Kimberly-Clark Corp. intends to invest $2 billion in two major facilities in the U.S. over the next five years, including a new advanced manufacturing facility in Warren, Ohio. Plans also call for the expansion of an automated distribution center in Beech Island, S.C.
The Warren facility will total more than 1 million square feet and be completed in two or three years. It will be Kimberly-Clark’s first in the state and its 17th in the U.S., creating roughly 500 jobs.
The firm signed off on the Warren development not long after the Ohio Tax Credit Authority approved a 10-year Job Creation Tax Credit as an incentive. The development is also receiving support from the All Ohio Future Fund, with a total of $17.2 million awarded to the Western Reserve Port Authority for roads and other infrastructure.
READ ALSO: Tariffs Fuel Uncertainty Within Industrial Sector
In South Carolina, the distribution center will create infrastructure to support future growth, according to Kimberly-Clark. The facility will be adjacent to the company’s largest manufacturing facility, and will streamline its distribution footprint. Tech at the distribution center will include advanced robotics, AI-powered logistics systems, and high-density automated storage.
The investments are part of the company’s plan for capital expenditures for upgrades to its North American supply chain network. That effort was underway before recent tariff shocks, but like with many multinational U.S. companies, the plans now have added urgency.
“The problem with the sourcing is, it takes longer because we don’t have everything where we need exactly where we need it now,” Kimberly-Clark CEO Mike Hsu said during the company’s most recent earnings call in April.
“And so that’s why there’s a hit to this year, which we think we will mitigate into next year or the year after… but that they take some time to manifest,” Hsu said.
Future of U.S. reshoring uncertain
Reshoring initiatives kicked into high gear with the international supply chain disruptions associated with the pandemic, beginning in 2020, including rising investment in construction spending for new manufacturing facilities. Companies began looking to domestic sources of manufactured goods to replace those from more distant, and uncertain, locations.
As recently as April 2020, spending on manufacturing facilities came in at an annualized rate of $74.2 billion, according to Census Bureau data. By the beginning of 2025, the annualized rate of construction spending on manufacturing facilities had swelled to more than $234 billion.
Whether the reshoring momentum will continue, however, is uncertain. According to global management consulting firm Kearney, imports from 14 Asian low-cost countries and regions grew faster than U.S. domestic manufacturing gross output—leading the firm’s Reshoring Index to decline by a whopping 311 basis points in 2024, following two years of growth in 2022 and ’23.

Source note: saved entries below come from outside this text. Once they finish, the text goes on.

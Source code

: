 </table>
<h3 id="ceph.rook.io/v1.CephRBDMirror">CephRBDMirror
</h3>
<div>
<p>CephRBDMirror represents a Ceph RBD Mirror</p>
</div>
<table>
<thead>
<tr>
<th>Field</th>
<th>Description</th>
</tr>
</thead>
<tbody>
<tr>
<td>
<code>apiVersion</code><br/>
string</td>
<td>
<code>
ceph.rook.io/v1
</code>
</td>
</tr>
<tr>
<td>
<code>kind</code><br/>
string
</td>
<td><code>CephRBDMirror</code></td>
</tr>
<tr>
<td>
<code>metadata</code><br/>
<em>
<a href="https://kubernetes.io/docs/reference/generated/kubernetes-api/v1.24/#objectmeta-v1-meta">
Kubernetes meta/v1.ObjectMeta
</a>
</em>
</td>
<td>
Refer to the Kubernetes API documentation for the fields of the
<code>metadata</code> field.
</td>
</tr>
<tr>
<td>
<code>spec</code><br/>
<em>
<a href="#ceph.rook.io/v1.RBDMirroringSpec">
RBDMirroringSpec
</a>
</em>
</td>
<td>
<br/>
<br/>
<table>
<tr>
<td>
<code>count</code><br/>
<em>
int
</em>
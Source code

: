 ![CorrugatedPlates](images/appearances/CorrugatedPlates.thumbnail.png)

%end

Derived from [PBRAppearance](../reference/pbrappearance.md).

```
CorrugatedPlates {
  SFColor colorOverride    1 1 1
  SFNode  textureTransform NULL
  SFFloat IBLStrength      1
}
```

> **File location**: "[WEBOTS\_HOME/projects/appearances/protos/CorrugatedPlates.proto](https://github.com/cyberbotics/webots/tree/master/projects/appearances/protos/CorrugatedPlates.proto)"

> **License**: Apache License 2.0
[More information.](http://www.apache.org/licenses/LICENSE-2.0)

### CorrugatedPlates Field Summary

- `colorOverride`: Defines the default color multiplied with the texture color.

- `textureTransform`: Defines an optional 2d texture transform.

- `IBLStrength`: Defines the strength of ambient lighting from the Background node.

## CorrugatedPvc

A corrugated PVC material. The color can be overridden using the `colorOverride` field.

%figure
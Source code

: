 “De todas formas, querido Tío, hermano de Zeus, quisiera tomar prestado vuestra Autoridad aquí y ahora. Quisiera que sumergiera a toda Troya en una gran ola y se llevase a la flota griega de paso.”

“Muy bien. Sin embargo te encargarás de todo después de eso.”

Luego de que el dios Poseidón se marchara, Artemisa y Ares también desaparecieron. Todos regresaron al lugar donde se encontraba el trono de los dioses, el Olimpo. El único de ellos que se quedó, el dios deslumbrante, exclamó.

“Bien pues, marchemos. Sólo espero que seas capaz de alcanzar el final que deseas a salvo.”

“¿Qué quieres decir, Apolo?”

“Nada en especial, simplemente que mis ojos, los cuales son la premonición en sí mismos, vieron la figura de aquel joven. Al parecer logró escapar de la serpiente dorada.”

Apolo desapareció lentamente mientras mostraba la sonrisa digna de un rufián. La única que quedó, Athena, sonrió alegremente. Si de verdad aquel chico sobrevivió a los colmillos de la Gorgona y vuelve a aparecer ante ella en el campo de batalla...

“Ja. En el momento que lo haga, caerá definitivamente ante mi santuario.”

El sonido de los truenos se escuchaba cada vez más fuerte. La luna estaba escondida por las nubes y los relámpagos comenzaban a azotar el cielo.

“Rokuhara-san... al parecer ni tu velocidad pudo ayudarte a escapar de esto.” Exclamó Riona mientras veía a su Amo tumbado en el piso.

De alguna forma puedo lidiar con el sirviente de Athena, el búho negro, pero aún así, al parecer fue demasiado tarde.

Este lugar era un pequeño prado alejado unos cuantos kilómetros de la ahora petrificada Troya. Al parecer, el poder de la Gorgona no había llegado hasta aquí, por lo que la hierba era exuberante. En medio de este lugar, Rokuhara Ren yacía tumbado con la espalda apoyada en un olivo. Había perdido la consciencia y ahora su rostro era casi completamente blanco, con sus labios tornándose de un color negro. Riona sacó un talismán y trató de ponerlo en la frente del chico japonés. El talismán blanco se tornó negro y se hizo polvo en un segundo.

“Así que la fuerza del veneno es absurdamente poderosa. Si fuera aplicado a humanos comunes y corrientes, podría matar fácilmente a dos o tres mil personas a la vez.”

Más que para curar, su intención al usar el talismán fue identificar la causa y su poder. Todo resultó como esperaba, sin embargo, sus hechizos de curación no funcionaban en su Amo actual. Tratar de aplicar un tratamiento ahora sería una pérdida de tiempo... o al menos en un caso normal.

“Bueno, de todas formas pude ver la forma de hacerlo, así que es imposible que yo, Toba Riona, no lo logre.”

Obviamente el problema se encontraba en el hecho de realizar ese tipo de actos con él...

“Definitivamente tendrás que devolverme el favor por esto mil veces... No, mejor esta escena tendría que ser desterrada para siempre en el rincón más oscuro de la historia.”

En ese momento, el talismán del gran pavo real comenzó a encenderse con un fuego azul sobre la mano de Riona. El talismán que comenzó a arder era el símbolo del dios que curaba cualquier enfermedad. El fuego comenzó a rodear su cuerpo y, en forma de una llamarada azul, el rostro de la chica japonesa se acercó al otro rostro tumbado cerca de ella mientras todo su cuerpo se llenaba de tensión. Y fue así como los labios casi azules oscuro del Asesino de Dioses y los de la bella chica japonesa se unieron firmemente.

That is, last year goods from the 14 Asian nations were still competitive with U.S.-made goods. This shift reflects the longer-than-expected lag between investment announcements and operational capacity coming online in U.S. manufacturing, Kearney explains. But looking ahead, all bets are off when it comes to international trade.
“Between tariffs, exceptions to tariffs, trade conflicts, new deals, and market speculation, it’s tough to really understand what’s actually going on with global industrial supply chains, let alone predict the future,” the report says.